So what's the eight?
See, this is tricky.
That's why I was trying to steer us into 17.
17 feels if I looked like I looked when I was 17, but it's me now.
Yeah.
That's fine.
to me.
I also get to decide.
What about the guy, though?
What's about how?
Because we know how we feel about the guy that was able to perform.
Well, the four-year-old, that's a non-starter.
Actually, you could trap.
You could, like, trap, pedophiles.
They would on those hard copy shows and stuff.
That's what they would do.
I'm going to do that when I get four.
Okay.
It's a weird use of your skills.
I think it's helpful.
It's like doing good.
Okay.
Okay.
Now, what do we think of the guy who's willing to be with 17,
year old body, you with 38-year-old brain.
I think that's, I think they're fine.
Yeah, I looked really good.
I looked good.
I don't look that different than I looked when I was 17.
We had a version of this hypothetical.
It was very similar to a hypothetical we had years ago, which is this thing I thought of,
which is when I was in high school, my girlfriends and I had some nude photos.
In high school.
You mean exchanging.
What do you mean?
You had nude photos.
Yeah, we had like taken photos.
Oh, yeah.
Yeah, yeah.
Don't do that kids, just especially in this digital age.
Do not do that.
Well, they're going to do exactly what they're going to do.
No, you can say like that's, you can say, be careful.
Oh, sure, sure, sure.
Because these things get out these days.
I'm just not naive.
I think a lot of kids these days know not to do that.
I'm just saying we were doing it with really shitty technology and the risk of having to go get them developed
in fucking the town.
pharmacy.
You know, you had to go drop your film off at fucking the equivalent of Rite.
I know, but that's way, way easier to keep wrapped up than the digital age sending.
Obviously.
There's an infinite distribution of the other.
What I'm saying, though, is there was a bunch of hurdles and risky hurdles.
Yeah.
But we still did it because we wanted to do it so much.
So I'm only being, I think I'm trying to be realistic about whether or not people take that
warning.
But that doesn't matter.
The hypothetical is, so let's say I have these photos.
And let's say Kristen had taken photos with her boyfriend when she was 16.

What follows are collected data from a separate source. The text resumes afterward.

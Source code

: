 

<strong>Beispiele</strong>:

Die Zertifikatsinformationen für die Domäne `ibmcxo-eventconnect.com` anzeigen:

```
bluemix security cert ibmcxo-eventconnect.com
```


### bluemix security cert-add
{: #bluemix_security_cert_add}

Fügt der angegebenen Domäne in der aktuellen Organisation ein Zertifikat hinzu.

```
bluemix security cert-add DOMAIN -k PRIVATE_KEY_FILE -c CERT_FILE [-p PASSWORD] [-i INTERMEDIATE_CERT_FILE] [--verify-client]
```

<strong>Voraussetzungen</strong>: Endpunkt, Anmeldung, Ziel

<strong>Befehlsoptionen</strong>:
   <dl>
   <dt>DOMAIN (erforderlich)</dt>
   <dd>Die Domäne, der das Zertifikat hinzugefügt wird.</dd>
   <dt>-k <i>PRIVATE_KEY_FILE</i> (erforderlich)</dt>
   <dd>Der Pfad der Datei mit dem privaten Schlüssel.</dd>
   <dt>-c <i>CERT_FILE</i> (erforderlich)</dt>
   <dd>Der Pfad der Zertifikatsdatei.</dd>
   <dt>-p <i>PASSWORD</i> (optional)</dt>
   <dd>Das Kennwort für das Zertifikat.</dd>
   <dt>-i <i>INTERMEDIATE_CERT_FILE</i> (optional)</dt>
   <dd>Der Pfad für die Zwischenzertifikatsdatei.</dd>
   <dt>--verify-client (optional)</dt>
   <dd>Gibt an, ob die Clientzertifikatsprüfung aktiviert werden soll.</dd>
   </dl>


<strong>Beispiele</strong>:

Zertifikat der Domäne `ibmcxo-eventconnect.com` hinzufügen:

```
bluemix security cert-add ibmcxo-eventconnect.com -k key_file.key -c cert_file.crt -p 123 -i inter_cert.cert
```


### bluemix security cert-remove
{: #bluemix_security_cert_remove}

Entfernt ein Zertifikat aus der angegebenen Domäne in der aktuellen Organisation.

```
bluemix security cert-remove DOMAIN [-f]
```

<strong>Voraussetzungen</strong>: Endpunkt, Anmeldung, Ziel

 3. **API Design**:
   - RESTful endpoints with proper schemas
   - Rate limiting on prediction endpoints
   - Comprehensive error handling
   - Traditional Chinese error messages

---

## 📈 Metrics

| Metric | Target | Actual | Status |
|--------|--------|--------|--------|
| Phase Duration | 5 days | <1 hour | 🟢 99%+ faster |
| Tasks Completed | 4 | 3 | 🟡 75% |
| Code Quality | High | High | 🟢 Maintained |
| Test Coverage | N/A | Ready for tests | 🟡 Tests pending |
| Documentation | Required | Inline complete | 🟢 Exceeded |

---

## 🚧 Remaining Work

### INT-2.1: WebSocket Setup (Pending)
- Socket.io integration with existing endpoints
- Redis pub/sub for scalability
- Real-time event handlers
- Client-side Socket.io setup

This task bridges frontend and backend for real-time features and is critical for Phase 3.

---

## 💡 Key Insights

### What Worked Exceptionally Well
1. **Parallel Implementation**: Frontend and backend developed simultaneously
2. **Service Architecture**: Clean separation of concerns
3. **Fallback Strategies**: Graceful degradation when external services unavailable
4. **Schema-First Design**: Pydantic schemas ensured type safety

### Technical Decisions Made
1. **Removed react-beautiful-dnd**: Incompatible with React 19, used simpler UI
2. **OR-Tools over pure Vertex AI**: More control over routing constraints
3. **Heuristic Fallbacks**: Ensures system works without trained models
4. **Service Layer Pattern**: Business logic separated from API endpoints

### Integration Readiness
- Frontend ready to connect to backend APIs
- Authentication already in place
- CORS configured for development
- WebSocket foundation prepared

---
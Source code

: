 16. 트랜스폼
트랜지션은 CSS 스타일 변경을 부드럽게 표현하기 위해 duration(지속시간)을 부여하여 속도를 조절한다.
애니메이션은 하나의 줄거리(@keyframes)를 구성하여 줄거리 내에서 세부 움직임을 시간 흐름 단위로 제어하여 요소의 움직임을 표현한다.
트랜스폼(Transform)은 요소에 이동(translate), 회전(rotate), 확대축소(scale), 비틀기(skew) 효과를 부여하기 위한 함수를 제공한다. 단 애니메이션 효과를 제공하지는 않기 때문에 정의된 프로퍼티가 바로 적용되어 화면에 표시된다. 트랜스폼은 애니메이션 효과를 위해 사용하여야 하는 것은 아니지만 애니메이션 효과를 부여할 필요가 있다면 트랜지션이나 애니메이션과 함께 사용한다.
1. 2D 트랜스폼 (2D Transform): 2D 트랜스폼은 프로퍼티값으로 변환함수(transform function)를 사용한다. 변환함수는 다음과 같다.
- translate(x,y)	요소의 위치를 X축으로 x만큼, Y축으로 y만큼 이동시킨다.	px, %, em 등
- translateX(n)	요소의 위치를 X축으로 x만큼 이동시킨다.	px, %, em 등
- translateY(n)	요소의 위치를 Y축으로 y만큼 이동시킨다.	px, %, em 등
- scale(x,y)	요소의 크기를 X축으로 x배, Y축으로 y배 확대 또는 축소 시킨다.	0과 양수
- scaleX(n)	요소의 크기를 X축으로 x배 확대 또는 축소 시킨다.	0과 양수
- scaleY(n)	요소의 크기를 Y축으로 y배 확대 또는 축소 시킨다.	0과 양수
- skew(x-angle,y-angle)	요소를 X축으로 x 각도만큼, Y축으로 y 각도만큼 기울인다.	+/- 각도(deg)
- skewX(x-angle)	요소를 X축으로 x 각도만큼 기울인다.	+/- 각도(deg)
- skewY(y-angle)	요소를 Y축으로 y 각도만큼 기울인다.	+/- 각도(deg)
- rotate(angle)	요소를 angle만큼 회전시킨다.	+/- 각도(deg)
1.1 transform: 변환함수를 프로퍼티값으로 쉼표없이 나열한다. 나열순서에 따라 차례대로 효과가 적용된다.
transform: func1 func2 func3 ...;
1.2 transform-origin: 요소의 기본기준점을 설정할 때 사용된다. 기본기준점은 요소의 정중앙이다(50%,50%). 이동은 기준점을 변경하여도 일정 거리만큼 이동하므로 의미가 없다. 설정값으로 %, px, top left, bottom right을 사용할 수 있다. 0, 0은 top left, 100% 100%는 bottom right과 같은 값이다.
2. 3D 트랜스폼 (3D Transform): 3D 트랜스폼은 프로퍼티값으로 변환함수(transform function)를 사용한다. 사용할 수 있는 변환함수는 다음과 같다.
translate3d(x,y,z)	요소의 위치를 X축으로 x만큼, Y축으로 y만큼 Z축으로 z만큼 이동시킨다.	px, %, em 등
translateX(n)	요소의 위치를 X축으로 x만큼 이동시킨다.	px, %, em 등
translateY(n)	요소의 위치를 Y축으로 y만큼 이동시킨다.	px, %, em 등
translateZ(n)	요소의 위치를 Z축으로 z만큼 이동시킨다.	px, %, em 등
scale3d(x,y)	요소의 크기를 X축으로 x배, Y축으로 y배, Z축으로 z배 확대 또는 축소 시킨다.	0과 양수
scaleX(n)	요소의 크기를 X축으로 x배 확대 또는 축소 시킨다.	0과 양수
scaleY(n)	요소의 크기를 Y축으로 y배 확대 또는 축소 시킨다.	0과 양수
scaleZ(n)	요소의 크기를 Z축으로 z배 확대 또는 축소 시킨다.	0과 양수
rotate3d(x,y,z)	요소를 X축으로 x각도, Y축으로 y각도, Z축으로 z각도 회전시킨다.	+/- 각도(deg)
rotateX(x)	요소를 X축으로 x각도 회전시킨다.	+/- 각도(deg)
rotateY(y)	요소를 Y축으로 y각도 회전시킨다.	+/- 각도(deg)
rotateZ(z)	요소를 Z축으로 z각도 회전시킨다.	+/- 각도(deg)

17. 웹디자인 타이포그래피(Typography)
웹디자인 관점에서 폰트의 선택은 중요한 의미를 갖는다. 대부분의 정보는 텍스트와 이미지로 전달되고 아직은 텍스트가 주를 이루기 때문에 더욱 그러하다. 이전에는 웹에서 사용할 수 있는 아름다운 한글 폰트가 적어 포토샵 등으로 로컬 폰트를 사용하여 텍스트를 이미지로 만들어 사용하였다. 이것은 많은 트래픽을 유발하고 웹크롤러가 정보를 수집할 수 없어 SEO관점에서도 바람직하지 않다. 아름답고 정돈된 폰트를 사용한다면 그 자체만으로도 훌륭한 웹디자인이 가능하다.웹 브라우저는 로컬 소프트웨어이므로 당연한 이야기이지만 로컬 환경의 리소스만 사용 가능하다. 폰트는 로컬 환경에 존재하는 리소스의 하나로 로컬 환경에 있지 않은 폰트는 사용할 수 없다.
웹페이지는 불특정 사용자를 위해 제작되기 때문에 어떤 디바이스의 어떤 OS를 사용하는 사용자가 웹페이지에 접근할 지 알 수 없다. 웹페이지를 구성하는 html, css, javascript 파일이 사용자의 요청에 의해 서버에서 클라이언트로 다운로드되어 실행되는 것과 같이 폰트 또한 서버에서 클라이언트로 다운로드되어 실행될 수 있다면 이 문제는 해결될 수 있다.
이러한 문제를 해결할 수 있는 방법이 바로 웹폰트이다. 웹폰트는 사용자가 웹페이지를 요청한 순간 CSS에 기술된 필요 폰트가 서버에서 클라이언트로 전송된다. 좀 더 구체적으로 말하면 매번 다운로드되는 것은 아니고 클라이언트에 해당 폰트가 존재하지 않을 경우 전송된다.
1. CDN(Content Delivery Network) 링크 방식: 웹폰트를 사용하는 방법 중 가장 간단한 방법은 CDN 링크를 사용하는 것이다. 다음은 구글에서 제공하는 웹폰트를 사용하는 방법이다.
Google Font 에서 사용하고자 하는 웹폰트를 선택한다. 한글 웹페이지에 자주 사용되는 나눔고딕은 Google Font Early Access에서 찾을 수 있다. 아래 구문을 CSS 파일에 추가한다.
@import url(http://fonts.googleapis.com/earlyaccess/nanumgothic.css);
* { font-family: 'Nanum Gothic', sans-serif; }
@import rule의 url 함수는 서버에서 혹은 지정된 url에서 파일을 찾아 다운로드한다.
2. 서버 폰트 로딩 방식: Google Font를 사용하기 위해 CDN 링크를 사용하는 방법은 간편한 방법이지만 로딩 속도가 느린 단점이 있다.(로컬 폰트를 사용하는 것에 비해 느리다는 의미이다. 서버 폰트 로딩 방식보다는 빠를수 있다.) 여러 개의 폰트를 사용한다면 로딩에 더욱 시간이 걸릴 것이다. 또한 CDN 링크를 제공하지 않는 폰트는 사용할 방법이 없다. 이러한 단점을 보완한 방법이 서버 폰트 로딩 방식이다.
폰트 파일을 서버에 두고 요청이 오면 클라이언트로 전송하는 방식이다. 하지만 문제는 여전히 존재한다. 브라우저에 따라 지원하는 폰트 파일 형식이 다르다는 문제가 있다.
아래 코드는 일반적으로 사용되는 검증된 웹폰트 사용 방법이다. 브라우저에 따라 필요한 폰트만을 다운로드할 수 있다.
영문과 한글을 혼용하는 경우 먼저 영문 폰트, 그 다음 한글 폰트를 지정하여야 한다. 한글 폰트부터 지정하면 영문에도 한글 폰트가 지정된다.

And we're both just chatting about this.
And then we both have photos of each other when we were minors.
Is it bad a feeling?
What do we feel about each person wanting to see those?
Well, how old are you?
Let's say I'm, let's say 15 and 15 because that's below age of consent everywhere.
Yeah.
And 15 to me is we know children.
who are older than that.
Yeah, I'm just, it's so curious because, again, there can't be a victim because that person's now 50.
We can't say can't because because I can't be a victim because I'm now 51.
That boy that could have been a victim doesn't even exist.
Well, it's it still can be violating if a pedophile is using your pictures from when you were young to like get off.
That's right.
A pedophile would be concerning and we would know.
Like, there's not an ethical debate there.
Right.
But I'm saying you can still be a victim at that.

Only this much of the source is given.